Collected data

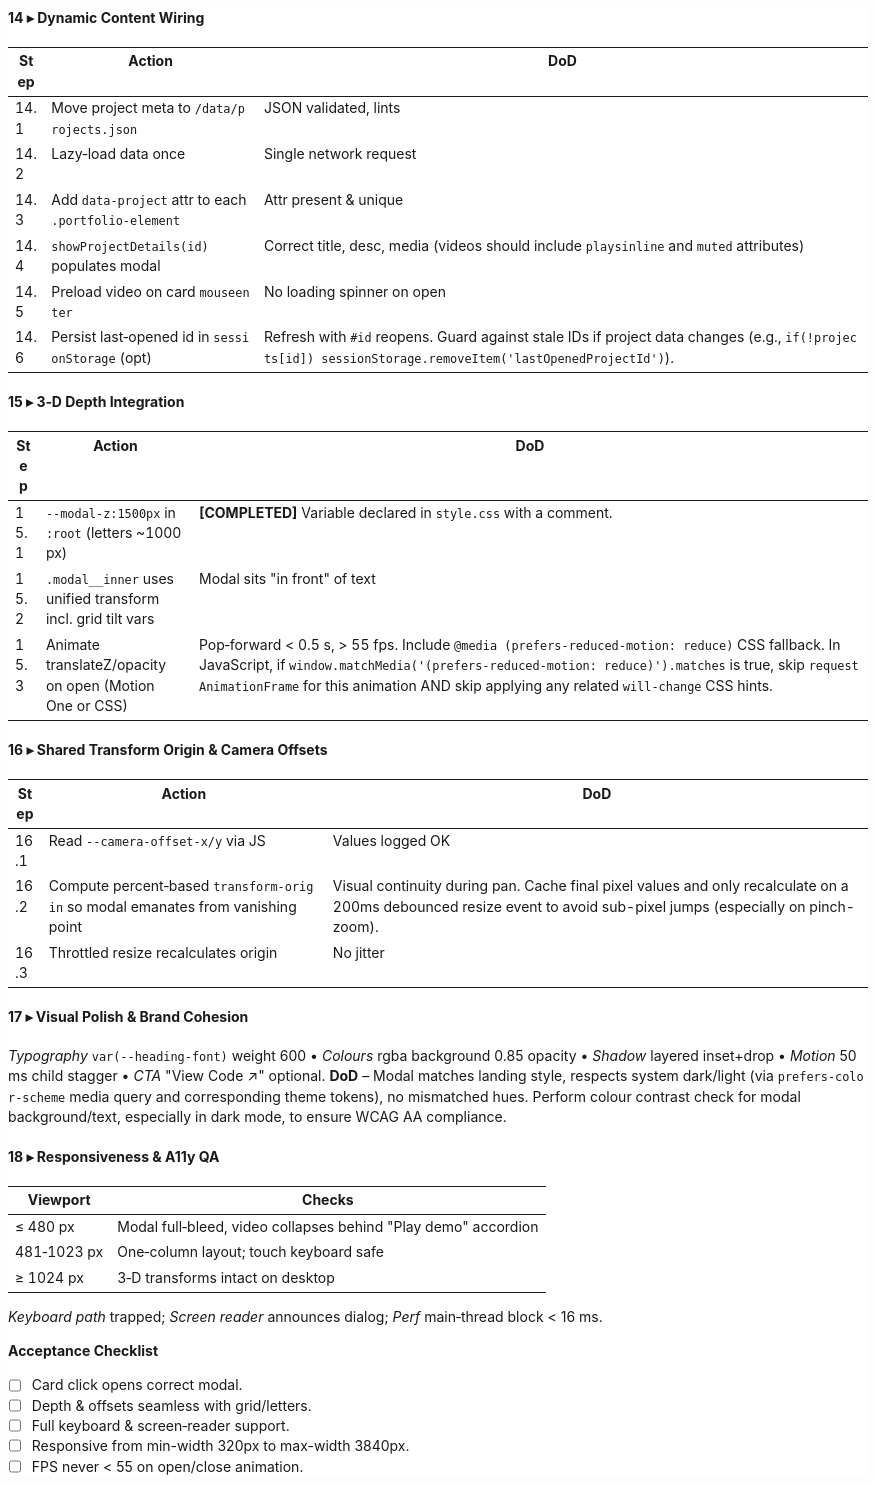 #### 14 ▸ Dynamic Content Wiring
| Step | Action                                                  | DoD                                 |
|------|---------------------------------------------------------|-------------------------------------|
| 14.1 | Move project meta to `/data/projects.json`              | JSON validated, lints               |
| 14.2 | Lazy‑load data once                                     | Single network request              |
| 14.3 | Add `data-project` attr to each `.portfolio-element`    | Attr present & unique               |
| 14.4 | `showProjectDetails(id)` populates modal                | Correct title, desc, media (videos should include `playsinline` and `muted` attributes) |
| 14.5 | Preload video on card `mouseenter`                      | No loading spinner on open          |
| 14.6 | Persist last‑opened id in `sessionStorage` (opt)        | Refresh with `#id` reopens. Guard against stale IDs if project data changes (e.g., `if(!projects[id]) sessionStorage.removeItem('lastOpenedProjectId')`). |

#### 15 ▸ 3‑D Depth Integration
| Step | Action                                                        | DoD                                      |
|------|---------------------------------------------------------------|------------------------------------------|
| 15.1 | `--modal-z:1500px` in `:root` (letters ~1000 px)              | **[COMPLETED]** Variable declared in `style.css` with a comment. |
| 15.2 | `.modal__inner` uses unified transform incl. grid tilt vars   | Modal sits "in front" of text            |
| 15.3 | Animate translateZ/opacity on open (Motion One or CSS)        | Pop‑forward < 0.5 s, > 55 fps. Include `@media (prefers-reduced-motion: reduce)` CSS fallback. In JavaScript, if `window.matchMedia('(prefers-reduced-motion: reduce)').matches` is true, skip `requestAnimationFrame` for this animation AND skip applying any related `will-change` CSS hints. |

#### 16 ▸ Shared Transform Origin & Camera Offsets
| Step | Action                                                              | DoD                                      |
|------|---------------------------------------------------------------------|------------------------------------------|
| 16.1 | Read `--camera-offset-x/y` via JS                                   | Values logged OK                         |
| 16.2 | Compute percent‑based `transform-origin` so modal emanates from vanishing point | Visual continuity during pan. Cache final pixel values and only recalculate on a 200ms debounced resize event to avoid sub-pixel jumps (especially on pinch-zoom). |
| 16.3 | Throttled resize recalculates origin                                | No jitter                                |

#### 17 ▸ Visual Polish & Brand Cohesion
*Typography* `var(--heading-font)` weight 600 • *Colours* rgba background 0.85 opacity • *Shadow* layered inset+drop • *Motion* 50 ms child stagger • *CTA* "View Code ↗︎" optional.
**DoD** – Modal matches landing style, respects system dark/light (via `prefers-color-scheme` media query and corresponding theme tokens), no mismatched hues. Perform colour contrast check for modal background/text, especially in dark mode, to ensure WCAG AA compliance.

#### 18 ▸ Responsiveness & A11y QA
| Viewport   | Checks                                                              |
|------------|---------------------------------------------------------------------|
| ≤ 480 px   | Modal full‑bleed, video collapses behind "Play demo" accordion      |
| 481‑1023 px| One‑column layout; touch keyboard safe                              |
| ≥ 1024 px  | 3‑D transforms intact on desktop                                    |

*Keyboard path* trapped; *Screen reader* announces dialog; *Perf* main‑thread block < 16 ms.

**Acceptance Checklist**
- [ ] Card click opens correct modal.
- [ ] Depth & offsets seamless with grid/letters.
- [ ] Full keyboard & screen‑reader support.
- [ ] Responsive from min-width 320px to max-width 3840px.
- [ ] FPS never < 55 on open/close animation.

== Task directions ==
Every line from the first line of the entries above through the line with "attr to each" must be repeated exactly, and pictures must not be.

== Result for this task ==
 #### 14 ▸ Dynamic Content Wiring
| Step | Action                                                  | DoD                                 |
|------|---------------------------------------------------------|-------------------------------------|
| 14.1 | Move project meta to `/data/projects.json`              | JSON validated, lints               |
| 14.2 | Lazy‑load data once                                     | Single network request              |
| 14.3 | Add `data-project` attr to each `.portfolio-element`    | Attr present & unique               |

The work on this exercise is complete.